**Exercise**
Begin at the line containing "(Universal Windows) (C++/WinRT)**.</span></span>" in the records below, end at the line containing "Note that $G_s$", and retype each line in that span exactly. No other line and no image should appear.

[Plain-text document sources]
⁂

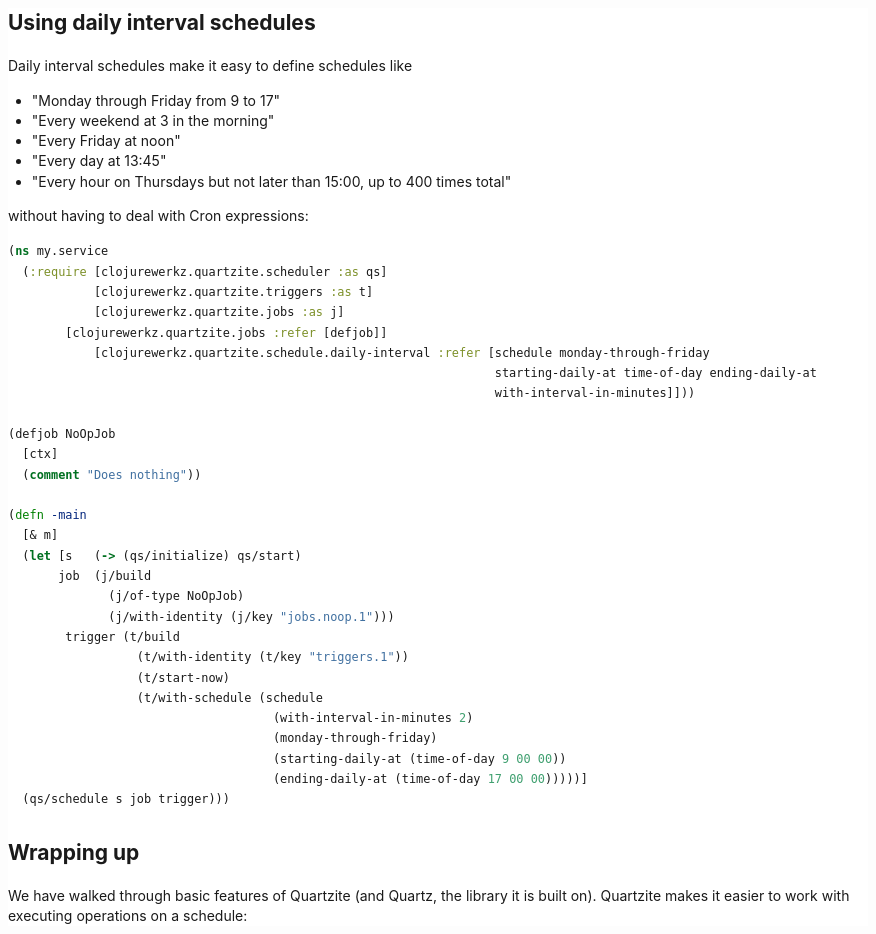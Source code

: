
 ``` clojure
```


## Using daily interval schedules

Daily interval schedules make it easy to define schedules like

 * "Monday through Friday from 9 to 17"
 * "Every weekend at 3 in the morning"
 * "Every Friday at noon"
 * "Every day at 13:45"
 * "Every hour on Thursdays but not later than 15:00, up to 400 times total"

without having to deal with Cron expressions:

``` clojure
(ns my.service
  (:require [clojurewerkz.quartzite.scheduler :as qs]
            [clojurewerkz.quartzite.triggers :as t]
            [clojurewerkz.quartzite.jobs :as j]
	    [clojurewerkz.quartzite.jobs :refer [defjob]]
            [clojurewerkz.quartzite.schedule.daily-interval :refer [schedule monday-through-friday
                                                                    starting-daily-at time-of-day ending-daily-at
                                                                    with-interval-in-minutes]]))

(defjob NoOpJob
  [ctx]
  (comment "Does nothing"))

(defn -main
  [& m]
  (let [s   (-> (qs/initialize) qs/start)
       job  (j/build
              (j/of-type NoOpJob)
              (j/with-identity (j/key "jobs.noop.1")))
        trigger (t/build
                  (t/with-identity (t/key "triggers.1"))
                  (t/start-now)
                  (t/with-schedule (schedule
                                     (with-interval-in-minutes 2)
                                     (monday-through-friday)
                                     (starting-daily-at (time-of-day 9 00 00))
                                     (ending-daily-at (time-of-day 17 00 00)))))]
  (qs/schedule s job trigger)))
```



## Wrapping up

We have walked through basic features of Quartzite (and Quartz, the
library it is built on). Quartzite makes it easier to work with
executing operations on a schedule:
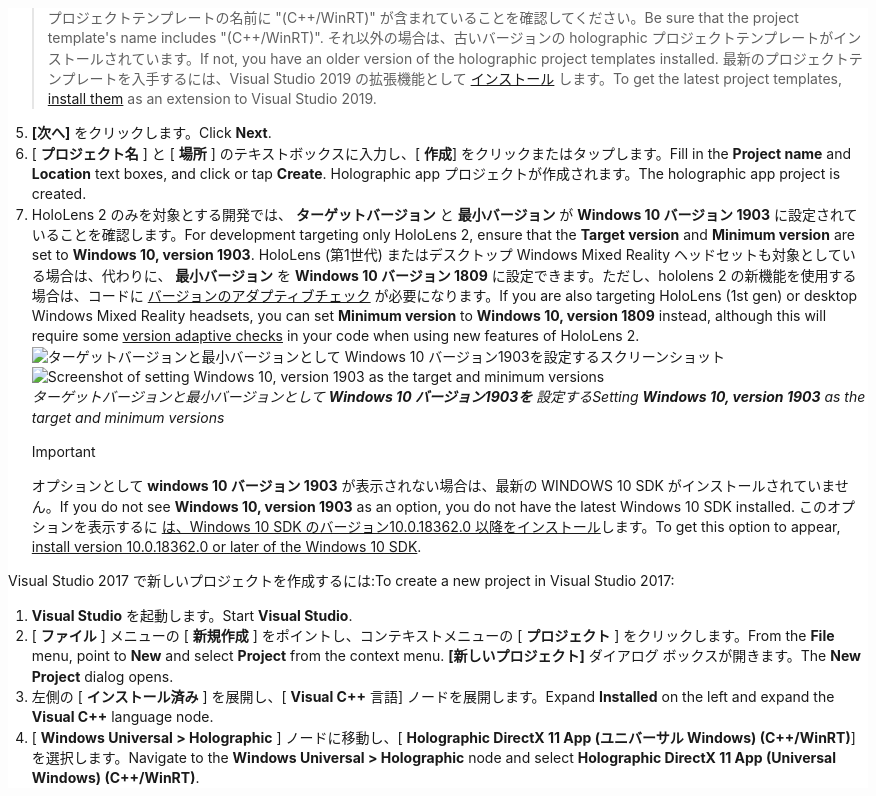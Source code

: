    ><span data-ttu-id="f5d0f-131">プロジェクトテンプレートの名前に "(C++/WinRT)" が含まれていることを確認してください。</span><span class="sxs-lookup"><span data-stu-id="f5d0f-131">Be sure that the project template's name includes "(C++/WinRT)".</span></span>  <span data-ttu-id="f5d0f-132">それ以外の場合は、古いバージョンの holographic プロジェクトテンプレートがインストールされています。</span><span class="sxs-lookup"><span data-stu-id="f5d0f-132">If not, you have an older version of the holographic project templates installed.</span></span>  <span data-ttu-id="f5d0f-133">最新のプロジェクトテンプレートを入手するには、Visual Studio 2019 の拡張機能として [インストール](../install-the-tools.md) します。</span><span class="sxs-lookup"><span data-stu-id="f5d0f-133">To get the latest project templates, [install them](../install-the-tools.md) as an extension to Visual Studio 2019.</span></span>
5. <span data-ttu-id="f5d0f-134">**[次へ]** をクリックします。</span><span class="sxs-lookup"><span data-stu-id="f5d0f-134">Click **Next**.</span></span>
5. <span data-ttu-id="f5d0f-135">[ **プロジェクト名** ] と [ **場所** ] のテキストボックスに入力し、[ **作成**] をクリックまたはタップします。</span><span class="sxs-lookup"><span data-stu-id="f5d0f-135">Fill in the **Project name** and **Location** text boxes, and click or tap **Create**.</span></span> <span data-ttu-id="f5d0f-136">Holographic app プロジェクトが作成されます。</span><span class="sxs-lookup"><span data-stu-id="f5d0f-136">The holographic app project is created.</span></span>
6. <span data-ttu-id="f5d0f-137">HoloLens 2 のみを対象とする開発では、 **ターゲットバージョン** と **最小バージョン** が **Windows 10 バージョン 1903** に設定されていることを確認します。</span><span class="sxs-lookup"><span data-stu-id="f5d0f-137">For development targeting only HoloLens 2, ensure that the **Target version** and **Minimum version** are set to **Windows 10, version 1903**.</span></span>  <span data-ttu-id="f5d0f-138">HoloLens (第1世代) またはデスクトップ Windows Mixed Reality ヘッドセットも対象としている場合は、代わりに、 **最小バージョン** を **Windows 10 バージョン 1809** に設定できます。ただし、hololens 2 の新機能を使用する場合は、コードに <a href="https://docs.microsoft.com/windows/uwp/debug-test-perf/version-adaptive-code" target="_blank">バージョンのアダプティブチェック</a> が必要になります。</span><span class="sxs-lookup"><span data-stu-id="f5d0f-138">If you are also targeting HoloLens (1st gen) or desktop Windows Mixed Reality headsets, you can set **Minimum version** to **Windows 10, version 1809** instead, although this will require some <a href="https://docs.microsoft.com/windows/uwp/debug-test-perf/version-adaptive-code" target="_blank">version adaptive checks</a> in your code when using new features of HoloLens 2.</span></span>
   <span data-ttu-id="f5d0f-139">![ターゲットバージョンと最小バージョンとして Windows 10 バージョン1903を設定するスクリーンショット](images/new-uwp-project.png)</span><span class="sxs-lookup"><span data-stu-id="f5d0f-139">![Screenshot of setting Windows 10, version 1903 as the target and minimum versions](images/new-uwp-project.png)</span></span><br>
   <span data-ttu-id="f5d0f-140">*ターゲットバージョンと最小バージョンとして **Windows 10 バージョン1903を** 設定する*</span><span class="sxs-lookup"><span data-stu-id="f5d0f-140">*Setting **Windows 10, version 1903** as the target and minimum versions*</span></span>
   >[!IMPORTANT]
   ><span data-ttu-id="f5d0f-141">オプションとして **windows 10 バージョン 1903** が表示されない場合は、最新の WINDOWS 10 SDK がインストールされていません。</span><span class="sxs-lookup"><span data-stu-id="f5d0f-141">If you do not see **Windows 10, version 1903** as an option, you do not have the latest Windows 10 SDK installed.</span></span>  <span data-ttu-id="f5d0f-142">このオプションを表示するに <a href="https://developer.microsoft.com/windows/downloads/windows-10-sdk" target="_blank">は、Windows 10 SDK のバージョン10.0.18362.0 以降をインストール</a>します。</span><span class="sxs-lookup"><span data-stu-id="f5d0f-142">To get this option to appear, <a href="https://developer.microsoft.com/windows/downloads/windows-10-sdk" target="_blank">install version 10.0.18362.0 or later of the Windows 10 SDK</a>.</span></span>

<span data-ttu-id="f5d0f-143">Visual Studio 2017 で新しいプロジェクトを作成するには:</span><span class="sxs-lookup"><span data-stu-id="f5d0f-143">To create a new project in Visual Studio 2017:</span></span>
1. <span data-ttu-id="f5d0f-144">**Visual Studio** を起動します。</span><span class="sxs-lookup"><span data-stu-id="f5d0f-144">Start **Visual Studio**.</span></span>
2. <span data-ttu-id="f5d0f-145">[ **ファイル** ] メニューの [ **新規作成** ] をポイントし、コンテキストメニューの [ **プロジェクト** ] をクリックします。</span><span class="sxs-lookup"><span data-stu-id="f5d0f-145">From the **File** menu, point to **New** and select **Project** from the context menu.</span></span> <span data-ttu-id="f5d0f-146">**[新しいプロジェクト]** ダイアログ ボックスが開きます。</span><span class="sxs-lookup"><span data-stu-id="f5d0f-146">The **New Project** dialog opens.</span></span>
3. <span data-ttu-id="f5d0f-147">左側の [ **インストール済み** ] を展開し、[ **Visual C++** 言語] ノードを展開します。</span><span class="sxs-lookup"><span data-stu-id="f5d0f-147">Expand **Installed** on the left and expand the **Visual C++** language node.</span></span>
4. <span data-ttu-id="f5d0f-148">[ **Windows Universal > Holographic** ] ノードに移動し、[ **Holographic DirectX 11 App (ユニバーサル Windows) (C++/WinRT)**] を選択します。</span><span class="sxs-lookup"><span data-stu-id="f5d0f-148">Navigate to the **Windows Universal > Holographic** node and select **Holographic DirectX 11 App (Universal Windows) (C++/WinRT)**.</span></span>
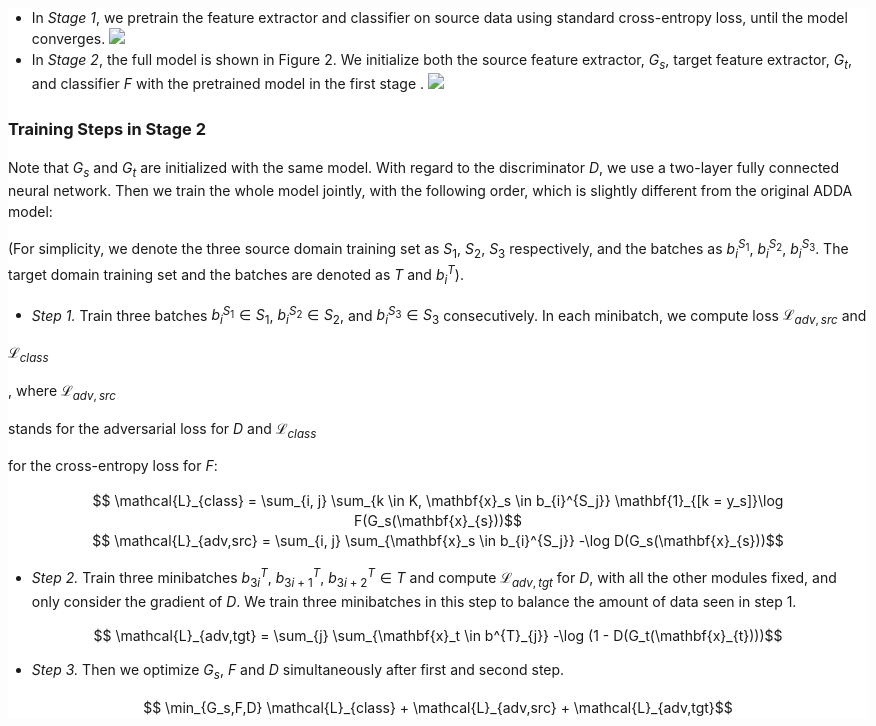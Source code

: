 
- In *Stage 1*, we pretrain the feature extractor and classifier on source data using standard cross-entropy loss, until the model converges.
![](https://i.imgur.com/7cRFLC8.png)
- In *Stage 2*, the full model is shown in Figure 2. We initialize both the source feature extractor, $G_s$, target feature extractor, $G_t$, and classifier $F$ with the pretrained model in the first stage . 
![](https://i.imgur.com/EtOhFhl.png)



### Training Steps in Stage 2

Note that $G_s$ and $G_t$ are initialized with the same model. With regard to the discriminator $D$, we use a two-layer fully connected neural network. Then we train the whole model jointly, with the following order, which is slightly different from the original ADDA model:



(For simplicity, we denote the three source domain training set as $S_1$, $S_2$, $S_3$ respectively, and the batches as $b_i^{S_1}$, $b_{i}^{S_2}$, $b_{i}^{S_3}$. The target domain training set and the batches are denoted as $T$ and $b_{i}^{T}$).



- *Step 1.* Train three batches $b_{i}^{S_1} \in S_1$, $b_{i}^{S_2} \in S_2$, and $b_{i}^{S_3} \in S_3$ consecutively. In each minibatch, we compute loss $\mathcal{L}_{adv,src}$ and  

$\mathcal{L}_{class}$

, where $\mathcal{L}_{adv,src}$ 

stands for the adversarial loss for $D$ and $\mathcal{L}_{class}$ 

for the cross-entropy loss for $F$: 

<center>
$$ \mathcal{L}_{class} = \sum_{i, j} \sum_{k \in K, \mathbf{x}_s \in b_{i}^{S_j}} \mathbf{1}_{[k = y_s]}\log F(G_s(\mathbf{x}_{s}))$$
</center>
<center>
$$ \mathcal{L}_{adv,src} = \sum_{i, j} \sum_{\mathbf{x}_s \in b_{i}^{S_j}} -\log D(G_s(\mathbf{x}_{s}))$$
</center>

- *Step 2.* Train three minibatches $b_{3i}^{T}$, $b_{3i+1}^{T}$, $b_{3i+2}^{T} \in T$ and compute $\mathcal{L}_{adv,tgt}$ for $D$, with all the other modules fixed, and only consider the gradient of $D$. We train three minibatches in this step to balance the amount of data seen in step 1.

<center>
$$ \mathcal{L}_{adv,tgt} = \sum_{j} \sum_{\mathbf{x}_t \in b^{T}_{j}} -\log (1 - D(G_t(\mathbf{x}_{t})))$$
</center>

- *Step 3.* Then we optimize $G_s$, $F$ and $D$ simultaneously after first and second step.

<center>
$$ \min_{G_s,F,D} \mathcal{L}_{class} + \mathcal{L}_{adv,src} + \mathcal{L}_{adv,tgt}$$
</center>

⁂

**Exercise response**
4. <span data-ttu-id="f5d0f-148">[ **Windows Universal > Holographic** ] ノードに移動し、[ **Holographic DirectX 11 App (ユニバーサル Windows) (C++/WinRT)**] を選択します。</span><span class="sxs-lookup"><span data-stu-id="f5d0f-148">Navigate to the **Windows Universal > Holographic** node and select **Holographic DirectX 11 App (Universal Windows) (C++/WinRT)**.</span></span>
Source code

: 
- In *Stage 1*, we pretrain the feature extractor and classifier on source data using standard cross-entropy loss, until the model converges.
![](https://i.imgur.com/7cRFLC8.png)
- In *Stage 2*, the full model is shown in Figure 2. We initialize both the source feature extractor, $G_s$, target feature extractor, $G_t$, and classifier $F$ with the pretrained model in the first stage . 
![](https://i.imgur.com/EtOhFhl.png)



### Training Steps in Stage 2

Note that $G_s$ and $G_t$ are initialized with the same model. With regard to the discriminator $D$, we use a two-layer fully connected neural network. Then we train the whole model jointly, with the following order, which is slightly different from the original ADDA model:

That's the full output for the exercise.